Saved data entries
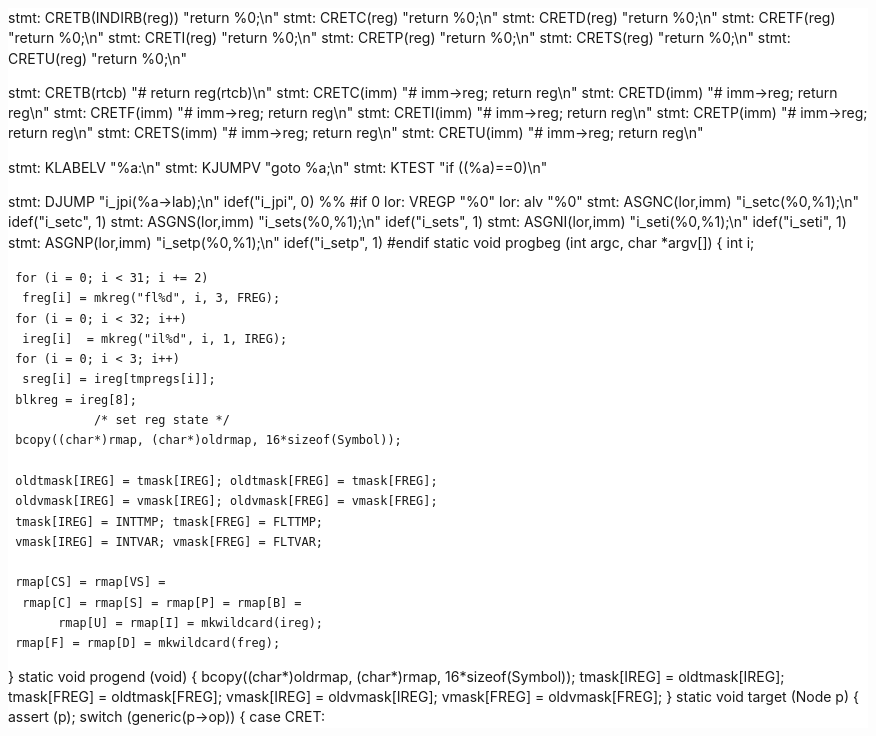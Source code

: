 stmt: CRETB(INDIRB(reg))  "return %0;\n"
stmt: CRETC(reg)    "return %0;\n"
stmt: CRETD(reg)    "return %0;\n"
stmt: CRETF(reg)    "return %0;\n"
stmt: CRETI(reg)    "return %0;\n"
stmt: CRETP(reg)    "return %0;\n"
stmt: CRETS(reg)    "return %0;\n"
stmt: CRETU(reg)    "return %0;\n"

stmt: CRETB(rtcb)   "# return reg(rtcb)\n"
stmt: CRETC(imm)    "# imm->reg; return reg\n"
stmt: CRETD(imm)    "# imm->reg; return reg\n"
stmt: CRETF(imm)    "# imm->reg; return reg\n"
stmt: CRETI(imm)    "# imm->reg; return reg\n"
stmt: CRETP(imm)    "# imm->reg; return reg\n"
stmt: CRETS(imm)    "# imm->reg; return reg\n"
stmt: CRETU(imm)    "# imm->reg; return reg\n"

stmt: KLABELV       "%a:\n"
stmt: KJUMPV	    "goto %a;\n"
stmt: KTEST	    "if ((%a)==0)\n"

stmt: DJUMP         "i_jpi(%a->lab);\n" idef("i_jpi", 0)
%%
#if 0
lor: VREGP	"%0"
lor: alv	"%0"
stmt: ASGNC(lor,imm)	 "i_setc(%0,%1);\n"		idef("i_setc", 1)
stmt: ASGNS(lor,imm)	 "i_sets(%0,%1);\n"		idef("i_sets", 1)
stmt: ASGNI(lor,imm)	 "i_seti(%0,%1);\n"		idef("i_seti", 1)
stmt: ASGNP(lor,imm)	 "i_setp(%0,%1);\n"		idef("i_setp", 1)
#endif
static void progbeg (int argc, char *argv[]) {
     int i;

     for (i = 0; i < 31; i += 2)
	  freg[i] = mkreg("fl%d", i, 3, FREG);
     for (i = 0; i < 32; i++)
	  ireg[i]  = mkreg("il%d", i, 1, IREG);
     for (i = 0; i < 3; i++)
	  sreg[i] = ireg[tmpregs[i]];
     blkreg = ireg[8];
				/* set reg state */
     bcopy((char*)rmap, (char*)oldrmap, 16*sizeof(Symbol));

     oldtmask[IREG] = tmask[IREG]; oldtmask[FREG] = tmask[FREG];
     oldvmask[IREG] = vmask[IREG]; oldvmask[FREG] = vmask[FREG];
     tmask[IREG] = INTTMP; tmask[FREG] = FLTTMP;
     vmask[IREG] = INTVAR; vmask[FREG] = FLTVAR;
     
     rmap[CS] = rmap[VS] =
	  rmap[C] = rmap[S] = rmap[P] = rmap[B] = 
	       rmap[U] = rmap[I] = mkwildcard(ireg);
     rmap[F] = rmap[D] = mkwildcard(freg);
}
static void progend (void) {
     bcopy((char*)oldrmap, (char*)rmap, 16*sizeof(Symbol));
     tmask[IREG] = oldtmask[IREG];
     tmask[FREG] = oldtmask[FREG];
     vmask[IREG] = oldvmask[IREG];
     vmask[FREG] = oldvmask[FREG];
}
static void target (Node p) {
     assert (p);
     switch (generic(p->op)) {
     case CRET:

### Task objective:
Identify each line in the entries with the word "idef" and copy it.

### Written answer:
stmt: DJUMP         "i_jpi(%a->lab);\n" idef("i_jpi", 0)
stmt: ASGNC(lor,imm)	 "i_setc(%0,%1);\n"		idef("i_setc", 1)
stmt: ASGNS(lor,imm)	 "i_sets(%0,%1);\n"		idef("i_sets", 1)
stmt: ASGNI(lor,imm)	 "i_seti(%0,%1);\n"		idef("i_seti", 1)
stmt: ASGNP(lor,imm)	 "i_setp(%0,%1);\n"		idef("i_setp", 1)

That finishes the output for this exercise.